Integrity Constraints define a requirement that is imposed within a transaction. If a defined IC is violated, the running transaction is aborted and the appropriate information is logged in the :output relation.

An Integrity Constraint can cover a single fact, a single relation, or multiple relations. When any IC is violated, the transaction is aborted and an informative and structured output is presented to the user of the database. For example, consider a constraint on a graph stating that there cannot be nodes with self-edges. A violation of this IC can report, in a structured form, the nodes that violate this constraint. The output relation will include counter-examples to the constraint; in this case, the nodes with self-edges.

Semantics

IC expressions are evaluated to either true or false depending on the state of the database. If the constraint is violated (false), then the transaction is aborted and the database returns information about the constraint violation to the user. In the current design, this always causes the transaction to abort.

Grammar and Syntax

Declaration :=
    Attribute* "ic" Id? FormalParamsBracket* FormalParamsParen? "=" Expr
    Attribute* "ic" Id? FormalParamsBracket* FormalParamsParen? "{" Expr "}"

Commentary

  • Integrity Constraints are declarations, and we use the keyword ic to declare them.
  • ICs are positive statements: they state what needs to be true.
  • ICs have optional names (the identifier). If an identifier is not declared, a random name is generated internally. The system uses the name for reporting constraint violations to the application.
  • ICs can have optional formal parameters. The system uses these parameters for reporting constraint violations; in particular, demonstrating the actual counterexamples.
  • An arbitrary Expression is used for the constraint evaluation.

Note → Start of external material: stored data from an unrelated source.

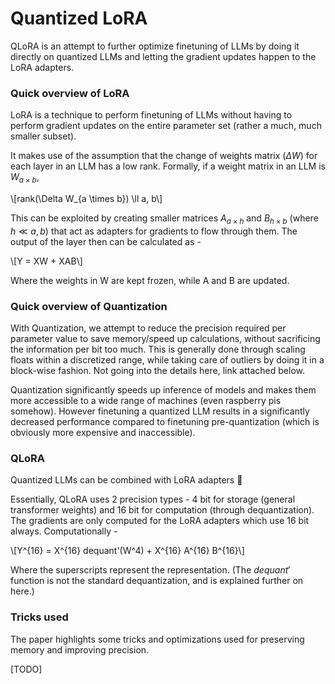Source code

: # Quantized LoRA

QLoRA is an attempt to further optimize finetuning of LLMs by doing it directly on quantized LLMs and letting the gradient updates happen to the LoRA adapters.

### Quick overview of LoRA

LoRA is a technique to perform finetuning of LLMs without having to perform gradient updates on the entire parameter set (rather a much, much smaller subset).

It makes use of the assumption that the change of weights matrix ($\Delta W$) for each layer in an LLM has a low rank. Formally, if a weight matrix in an LLM is $W_{a \times b}$,

\\[rank(\Delta W_{a \times b}) \ll a, b\\]

This can be exploited by creating smaller matrices $A_{a \times h}$ and $B_{h \times b}$ (where $h \ll a, b$) that act as adapters for gradients to flow through them. The output of the layer then can be calculated as -

\\[Y = XW + XAB\\]

Where the weights in W are kept frozen, while A and B are updated.

### Quick overview of Quantization

With Quantization, we attempt to reduce the precision required per parameter value to save memory/speed up calculations, without sacrificing the information per bit too much. This is generally done through scaling floats within a discretized range, while taking care of outliers by doing it in a block-wise fashion. Not going into the details here, link attached below.

Quantization significantly speeds up inference of models and makes them more accessible to a wide range of machines (even raspberry pis somehow). However finetuning a quantized LLM results in a significantly decreased performance compared to finetuning pre-quantization (which is obviously more expensive and inaccessible).

### QLoRA

Quantized LLMs can be combined with LoRA adapters 🥳

Essentially, QLoRA uses 2 precision types - 4 bit for storage (general transformer weights) and 16 bit for computation (through dequantization). 
The gradients are only computed for the LoRA adapters which use 16 bit always. Computationally - 

\\[Y^{16} = X^{16} dequant'(W^4) + X^{16} A^{16} B^{16}\\]

Where the superscripts represent the representation. (The $dequant'$ function is not the standard dequantization, and is explained further on here.)

### Tricks used

The paper highlights some tricks and optimizations used for preserving memory and improving precision.


[TODO]
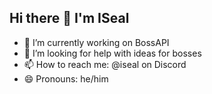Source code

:## Hi there 👋 I'm ISeal

- 🔭 I’m currently working on BossAPI
- 🤔 I’m looking for help with ideas for bosses
- 📫 How to reach me: @iseal on Discord
- 😄 Pronouns: he/him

The following examples give a high-level overview of how to declare integrity constraints:

ExampleDescription
ic no_self_edge(x, y) {edge(x, y) implies x != y}no_self_edge is a constraint defined on the ‘edge’ relation
ic = forall(x, y: edge(x, y) implies x != y)You can omit the name of the constraint
ic(a, b) = edge(a, b) implies a != bYou can declare free variables
ic age_constraint = forall(p, a, b where age(p, a) and age(p, b): a=b)The same person cannot have different ages
ic all_age = forall(x: person(x) implies age(x, _))Every person has an age

Further IC Examples

ic() {
	forall(x : person(x) implies age(x, _))
}
  • Logic: Every person needs to have an age
  • Anonymous constraint without parameters
  • Violations do not contain information that can be used by an application.

ic total_age() = forall(x: person(x) implies age(x, _))
  • This is a named IC without parameters.
  • Violations do not contain information that can be used by an application.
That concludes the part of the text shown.